PHILADELPHIA - Crews are painting over the Frank Rizzo mural in South Philadelphia early Sunday.
The Mural Arts Program, which maintains the mural, says it believes the mural is a 'painful reminder' of the former mayor's legacy.
Rizzo has long been a controversial figure in Philadelphia's history, known for his volatile relationship with the black community.
“It’s a beautiful thing to see,” said David Neukirch who owns the building and Nannie Franco’s Pizzeria on the street level.
He explained that the Mural Arts Program had to give up the rights to the artwork first, which allowed him to approve the removal. Going forward Neukirch said he wants "something that represents us as a whole, not divides us" to replace the mural.

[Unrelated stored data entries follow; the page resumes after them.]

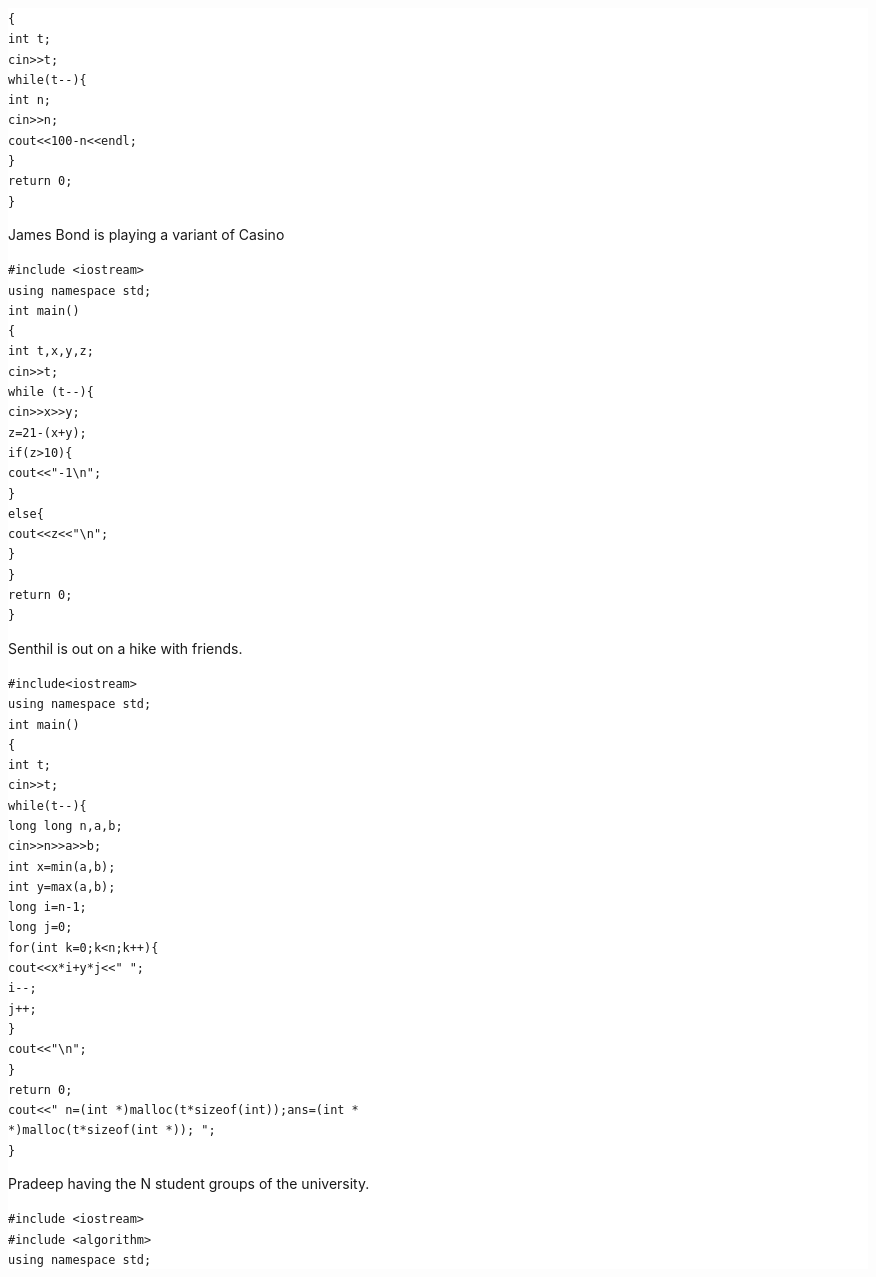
 ```
{
int t;
cin>>t;
while(t--){
int n;
cin>>n;
cout<<100-n<<endl;
}
return 0;
}
```
James Bond is playing a variant of Casino
```
#include <iostream>
using namespace std;
int main()
{
int t,x,y,z;
cin>>t;
while (t--){
cin>>x>>y;
z=21-(x+y);
if(z>10){
cout<<"-1\n";
}
else{
cout<<z<<"\n";
}
}
return 0;
}
```
Senthil is out on a hike with friends.
```
#include<iostream>
using namespace std;
int main()
{
int t;
cin>>t;
while(t--){
long long n,a,b;
cin>>n>>a>>b;
int x=min(a,b);
int y=max(a,b);
long i=n-1;
long j=0;
for(int k=0;k<n;k++){
cout<<x*i+y*j<<" ";
i--;
j++;
}
cout<<"\n";
}
return 0;
cout<<" n=(int *)malloc(t*sizeof(int));ans=(int *
*)malloc(t*sizeof(int *)); ";
}
```
Pradeep having the N student groups of the university.
```
#include <iostream>
#include <algorithm>
using namespace std;
``` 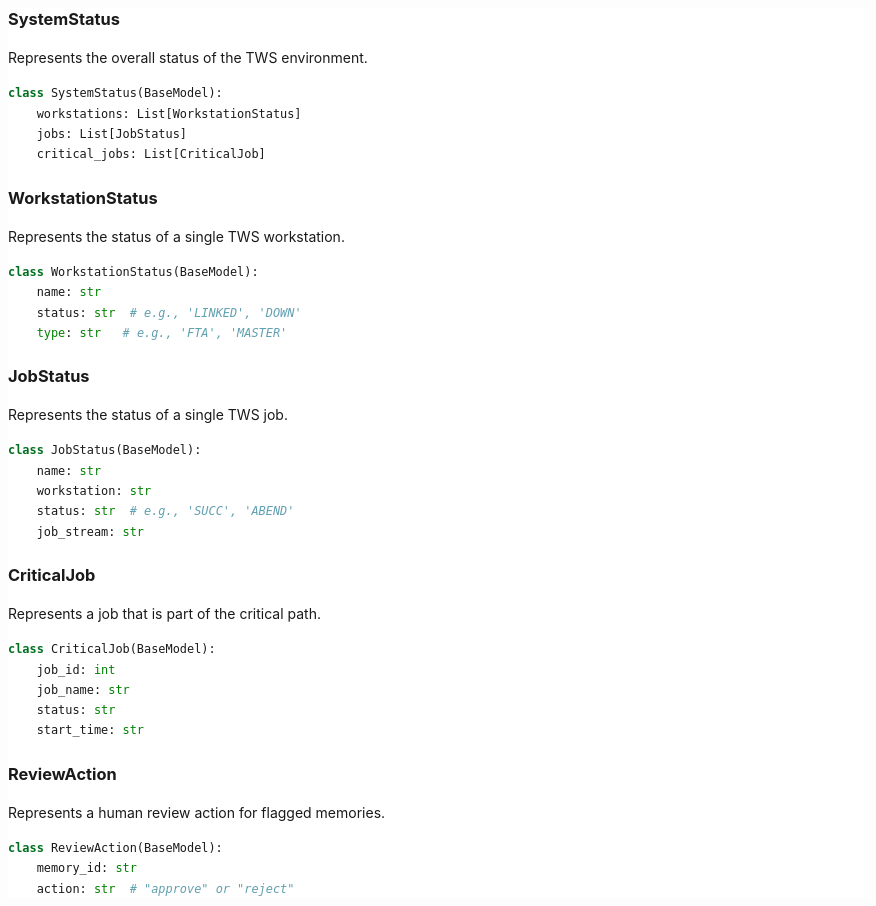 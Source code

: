 ### SystemStatus

Represents the overall status of the TWS environment.

```python
class SystemStatus(BaseModel):
    workstations: List[WorkstationStatus]
    jobs: List[JobStatus]
    critical_jobs: List[CriticalJob]
```

### WorkstationStatus

Represents the status of a single TWS workstation.

```python
class WorkstationStatus(BaseModel):
    name: str
    status: str  # e.g., 'LINKED', 'DOWN'
    type: str   # e.g., 'FTA', 'MASTER'
```

### JobStatus

Represents the status of a single TWS job.

```python
class JobStatus(BaseModel):
    name: str
    workstation: str
    status: str  # e.g., 'SUCC', 'ABEND'
    job_stream: str
```

### CriticalJob

Represents a job that is part of the critical path.

```python
class CriticalJob(BaseModel):
    job_id: int
    job_name: str
    status: str
    start_time: str
```

### ReviewAction

Represents a human review action for flagged memories.

```python
class ReviewAction(BaseModel):
    memory_id: str
    action: str  # "approve" or "reject"
```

In a statement, the Mural Arts Program said in part:
"We do not believe the maintenance and repair of the Rizzo mural is consistent with our mission. We think it is time for the mural to be decommissioned, and would support a unifying piece of public art in its place. Legally, in this case, because the mural is located on private property, the owner would need to approve of the removal or replacement of the mural, which has not been granted. At this time, Mural Arts will no longer be involved in the repair or restoration of the mural."
Still, for some, the former South Philadelphia mural will be remembered as part of the city's history.
“I was appalled they did it in the middle of the night,” South Philadelphia native George Patti said. “Everyone was proud of Frank. I understand the other side, but even if it was divisive, or stands for something bad, I don’t think we should be erasing history.”
Others argue that seeing the polarizing mural painted over was a necessary step in moving forward as a unified city.
“We are tired of police brutality, we are tired of injustice, and it just showed what we can do when we come together and make a difference,” Dezha Morrison said.
Just last week, the city removed the equally controversial Frank Rizzo statue that previously stood in front of the Municipal Services building in Center City.
Protesters defaced the statue during recent demonstrations demanding racial equality and reforms to policing after the police custody death of George Floyd.
In the aftermath of his death, citizens nationwide have taken to the streets of Minneapolis, where Floyd's death took place, and countless other US cities and towns have participated in unifying rallies calling for change in policing standards.
Rizzo, who died in 1991 at the age of 70, had an extremely volatile relationship with the African-American community in Philadelphia. He served as police commissioner from 1967-1971 and was a two-term mayor from 1972-1980.